1979 veröffentlichte die VELKD eine Handreichung, in der sie auf die Situation alkoholkranker Menschen einging. Um sie nicht zu stigmatisieren, wurde es erlaubt, neben Wein beim Abendmahl auch Traubensaft zu verwenden.[46] Das Abendmahl mit Traubensaft ist in der Praxis evangelischer Gemeinden recht häufig geworden. Liturgiker wie Karl-Heinrich Bieritz kritisieren eine Sinnentleerung durch Verschiebung der Bedeutungsgehalte: „Saft vermag – als Signifikant – kaum die Fülle kultureller und religiöser Signifikate zu realisieren, die an der Zeichengestalt des Weines haften,“ nämlich festliche Lebensfreude, Lebensfülle und Lebenshoffnung.[47] Rainer Volp meint, dass die evangelische Kirche auf die Alkoholismusproblematik nicht durch den generellen Verzicht auf Wein reagieren solle, sondern indem sie Wein und Traubensaft zugänglich mache, den Menschen die Entscheidung überlasse und dabei Regelsicherheit schaffe.[48]

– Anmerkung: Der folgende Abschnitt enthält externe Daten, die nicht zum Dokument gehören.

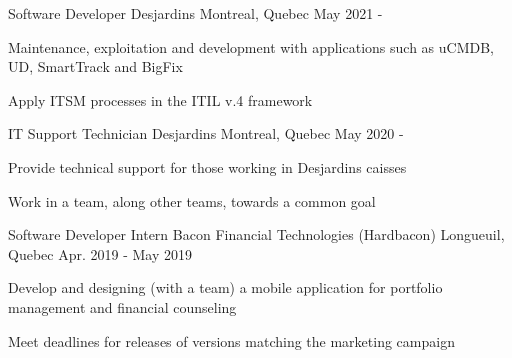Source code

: 

\begin{cventries}

  
  \cventry
    {Software Developer} %
    {Desjardins} %
    {Montreal, Quebec} %
    {May 2021 -} %
    {
      \begin{cvitems} %
        \item {Maintenance, exploitation and development with applications such as uCMDB, UD, SmartTrack and BigFix}
        \item {Apply ITSM processes in the ITIL v.4 framework}
      \end{cvitems}
    }
    
  \cventry
    {IT Support Technician} %
    {Desjardins} %
    {Montreal, Quebec} %
    {May 2020 - } %
    {
      \begin{cvitems} %
        \item {Provide technical support for those working in Desjardins caisses}
        \item {Work in a team, along other teams, towards a common goal}
      \end{cvitems}
    }
    
  \cventry
    {Software Developer Intern} %
    {Bacon Financial Technologies (Hardbacon)} %
    {Longueuil, Quebec} %
    {Apr. 2019 - May 2019} %
    {
      \begin{cvitems} %
        \item {Develop and designing (with a team) a mobile application for portfolio management and financial counseling}
        \item {Meet deadlines for releases of versions matching the marketing campaign}
      \end{cvitems}
    }

\end{cventries}

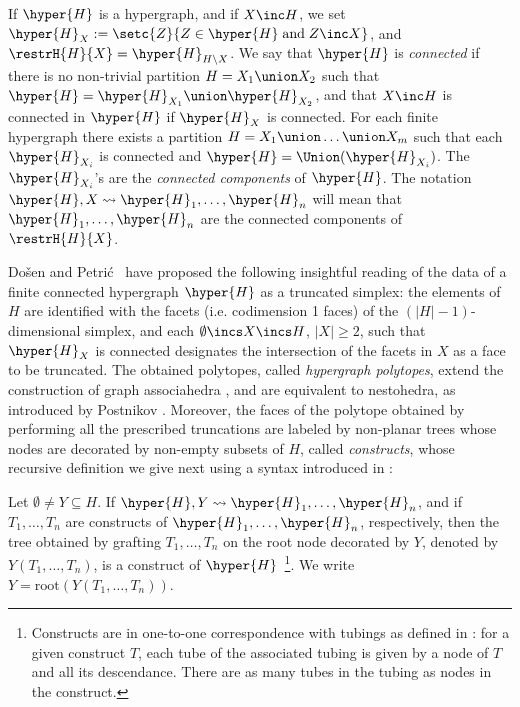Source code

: \smallskip
 
If $\hyper{H}$ is a hypergraph,  and if  $X\inc H$, we set
$\hyper{H}_X:=\setc{Z}{Z\in \hyper{H}\;\mbox{and}\; Z\inc X}$, and $\restrH{H}{X}=\hyper{H}_{H\backslash X}$.
We say that $\hyper{H}$ is {\em connected} if there is no non-trivial partition $H=X_1\union X_2$ such that $\hyper{H}=\hyper{H}_{X_1}\union \hyper{H}_{X_2}$, and that $X\inc H$ is connected in $\hyper{H}$ if $\hyper{H}_X$ is connected.
For each finite hypergraph there exists a partition
$H=X_1\union\ldots\union X_m$ such that each $\hyper{H}_{X_i}$ is connected and $\hyper{H}=\Union(\hyper{H}_{X_i})$.  The $\hyper{H}_{X_i}$'s are  the {\em connected components} of $\hyper{H}$. The notation
$\hyper{H},X  \leadsto \hyper{H}_1,\ldots, \hyper{H}_n$
 will mean that  $\hyper{H}_1,\ldots,\hyper{H}_n$ are  the
 connected components of $\restrH{H}{X}$.  

\smallskip

Do\v sen and Petri\'c~\cite{DP} have proposed the following insightful reading of the data of a finite connected hypergraph $\hyper{H}$ as a truncated simplex: the elements of $H$ are identified with the facets (i.e. codimension 1 faces) of the $(|H|-1)$-dimensional simplex, and each $\emptyset\incs X\incs H$, $|X|\geq 2$, such that    $\hyper{H}_X$ is connected designates the intersection of the facets in $X$ as a face to be truncated.
The obtained polytopes, called \emph{hypergraph polytopes}, extend the construction of graph associahedra \cite{CD-CCGA, Zel06}, and are equivalent to nestohedra, as introduced by Postnikov \cite{P09}.  Moreover,  the faces of the   polytope obtained by performing  all the prescribed truncations  are labeled by non-planar trees whose nodes are decorated by non-empty subsets of $H$, called {\em constructs}, whose recursive definition  we give next using a syntax introduced in \cite{COI}:

\smallskip
Let  $\emptyset\neq Y\subseteq H$. If   $\hyper{H},Y  \leadsto \hyper{H}_1,\ldots, \hyper{H}_n$, and if  $T_1,\ldots,T_n$ are constructs of $\hyper{H}_1,\ldots,\hyper{H}_n$, respectively, then the tree obtained by grafting $T_1,\ldots,T_n$ on the root node decorated by $Y$, denoted by $Y(T_1,\ldots,T_n)$, is a construct of  $\hyper{H}$~\footnote{\label{construct-tubing} Constructs are in one-to-one correspondence with tubings as defined in \cite{CD-CCGA}: for a given construct $T$, each tube of the associated tubing is given by a node of $T$ and all its descendance. There are  as many tubes in the tubing as nodes in the construct.}. We write $Y=\mbox{root}(Y(T_1,\ldots,T_n))$.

Die Preußische Generalsynode erhielt 1903 eine Petition, Alternativen zum Gemeinschaftskelch zuzulassen; die Synode lehnte aber eine Diskussion über dieses Thema ab. Das Kaiserliche Gesundheitsamt veröffentlichte 1904 ein Gutachten, wonach der Hygiene Genüge getan sei, wenn der Kelch nach jedem Kommunikanten etwas gedreht und mit einem Tuch abgewischt werde. Dadurch sahen sich die Landeskirchen bestärkt, Einzelkelche zu verbieten. Die Theologen Friedrich Spitta und Julius Smend setzten sich an die Spitze einer Kelchbewegung, die den Einzelkelch forderte und in der von beiden herausgegebenen Monatsschrift für Gottesdienst und kirchliche Kunst bewarb.[49]

Mit dem Ausbruch des Ersten Weltkriegs verschwand das Thema aus dem öffentlichen Interesse. Es kehrte aber in den 1980er Jahren mit der Angst vor AIDS-Infektion in die Kirchengemeinden zurück. Die Gliedkirchen der EKD holten daraufhin medizinische Gutachten ein, mit dem 1987 vorliegenden Ergebnis, dass die Gefahr, durch Trinken aus einem gemeinsamen Kelch mit AIDS infiziert zu werden, „verschwindend gering“ sei und durch den Gebrauch von Metall- statt Keramikkelchen weiter reduziert werde.[50]

Nach Volp ist es für die liturgisch Verantwortlichen „ethisch zwingend“, subjektive Hygienebedenken in der Gemeinde ernst zu nehmen und die Wahl zwischen Gemeinschaftskelch und Einzelbechern zu ermöglichen. Einzelkelche lehnt er als „unwahrhaftig“ ab; sie seien durch Becher zu ersetzen.[48]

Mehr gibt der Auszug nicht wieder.